> **What to produce**
From the line that contains "Puis reconnaître la" to the last line of the entries, write each line out exactly; include both ends and nothing else.

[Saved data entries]
◆ ◆ ◆ ◆

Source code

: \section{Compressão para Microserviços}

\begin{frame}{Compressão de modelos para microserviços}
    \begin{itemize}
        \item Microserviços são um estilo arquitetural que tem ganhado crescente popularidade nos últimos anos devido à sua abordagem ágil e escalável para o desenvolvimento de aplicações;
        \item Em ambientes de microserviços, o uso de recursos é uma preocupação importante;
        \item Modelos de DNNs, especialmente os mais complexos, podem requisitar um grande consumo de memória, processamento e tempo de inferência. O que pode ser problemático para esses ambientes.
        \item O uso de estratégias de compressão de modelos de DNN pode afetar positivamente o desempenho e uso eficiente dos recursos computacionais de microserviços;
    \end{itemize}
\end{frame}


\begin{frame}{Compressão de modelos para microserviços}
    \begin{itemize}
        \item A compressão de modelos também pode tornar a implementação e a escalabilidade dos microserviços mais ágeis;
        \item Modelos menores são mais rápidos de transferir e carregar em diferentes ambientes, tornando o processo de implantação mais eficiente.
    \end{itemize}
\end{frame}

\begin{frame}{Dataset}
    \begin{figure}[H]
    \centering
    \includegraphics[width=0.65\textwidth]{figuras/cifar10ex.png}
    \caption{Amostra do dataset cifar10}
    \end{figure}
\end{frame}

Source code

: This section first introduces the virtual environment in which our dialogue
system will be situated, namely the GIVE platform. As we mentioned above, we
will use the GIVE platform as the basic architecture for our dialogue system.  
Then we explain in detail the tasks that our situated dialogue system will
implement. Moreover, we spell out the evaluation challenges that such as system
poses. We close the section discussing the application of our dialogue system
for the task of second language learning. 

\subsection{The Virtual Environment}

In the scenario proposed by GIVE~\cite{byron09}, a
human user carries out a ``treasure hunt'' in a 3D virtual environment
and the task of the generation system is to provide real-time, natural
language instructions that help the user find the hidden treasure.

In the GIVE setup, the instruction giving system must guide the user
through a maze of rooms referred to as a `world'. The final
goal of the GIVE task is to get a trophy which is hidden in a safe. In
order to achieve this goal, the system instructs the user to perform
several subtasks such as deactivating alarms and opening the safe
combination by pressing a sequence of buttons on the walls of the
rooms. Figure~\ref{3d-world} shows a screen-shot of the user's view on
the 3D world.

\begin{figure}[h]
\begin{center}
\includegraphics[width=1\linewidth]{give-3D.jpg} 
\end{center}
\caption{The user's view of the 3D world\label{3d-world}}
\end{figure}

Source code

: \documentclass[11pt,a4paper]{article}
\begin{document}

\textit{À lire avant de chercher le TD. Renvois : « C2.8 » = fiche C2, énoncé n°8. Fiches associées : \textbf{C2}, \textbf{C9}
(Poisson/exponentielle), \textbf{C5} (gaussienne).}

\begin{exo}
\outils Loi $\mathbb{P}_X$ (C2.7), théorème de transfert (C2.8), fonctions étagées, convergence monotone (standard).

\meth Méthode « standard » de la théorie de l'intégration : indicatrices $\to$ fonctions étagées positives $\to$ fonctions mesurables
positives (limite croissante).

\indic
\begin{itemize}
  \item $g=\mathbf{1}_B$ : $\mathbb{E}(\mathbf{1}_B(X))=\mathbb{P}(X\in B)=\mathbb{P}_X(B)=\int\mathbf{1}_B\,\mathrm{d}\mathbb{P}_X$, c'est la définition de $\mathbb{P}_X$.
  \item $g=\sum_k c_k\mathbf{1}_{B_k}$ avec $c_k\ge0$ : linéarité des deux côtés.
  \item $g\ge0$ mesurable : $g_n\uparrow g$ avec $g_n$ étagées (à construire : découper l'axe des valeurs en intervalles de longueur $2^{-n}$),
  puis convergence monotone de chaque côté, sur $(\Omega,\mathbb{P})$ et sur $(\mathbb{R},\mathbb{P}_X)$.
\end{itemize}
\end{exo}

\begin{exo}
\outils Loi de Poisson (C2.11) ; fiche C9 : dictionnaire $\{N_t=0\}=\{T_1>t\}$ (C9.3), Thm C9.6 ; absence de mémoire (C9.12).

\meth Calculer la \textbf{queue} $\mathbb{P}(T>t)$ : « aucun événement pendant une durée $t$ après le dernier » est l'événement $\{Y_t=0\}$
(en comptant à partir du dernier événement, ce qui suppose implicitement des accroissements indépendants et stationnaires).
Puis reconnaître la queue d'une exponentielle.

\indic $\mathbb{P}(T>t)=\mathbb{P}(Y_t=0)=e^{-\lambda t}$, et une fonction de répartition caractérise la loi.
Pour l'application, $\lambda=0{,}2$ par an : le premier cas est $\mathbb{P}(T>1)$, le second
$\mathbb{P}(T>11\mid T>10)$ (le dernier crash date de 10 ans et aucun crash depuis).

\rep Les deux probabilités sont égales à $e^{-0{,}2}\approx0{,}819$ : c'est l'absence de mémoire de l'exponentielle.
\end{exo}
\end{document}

◆ ◆ ◆ ◆

> **Task solution**
Puis reconnaître la queue d'une exponentielle.

\indic $\mathbb{P}(T>t)=\mathbb{P}(Y_t=0)=e^{-\lambda t}$, et une fonction de répartition caractérise la loi.
Pour l'application, $\lambda=0{,}2$ par an : le premier cas est $\mathbb{P}(T>1)$, le second
$\mathbb{P}(T>11\mid T>10)$ (le dernier crash date de 10 ans et aucun crash depuis).

\rep Les deux probabilités sont égales à $e^{-0{,}2}\approx0{,}819$ : c'est l'absence de mémoire de l'exponentielle.
\end{exo}
\end{document}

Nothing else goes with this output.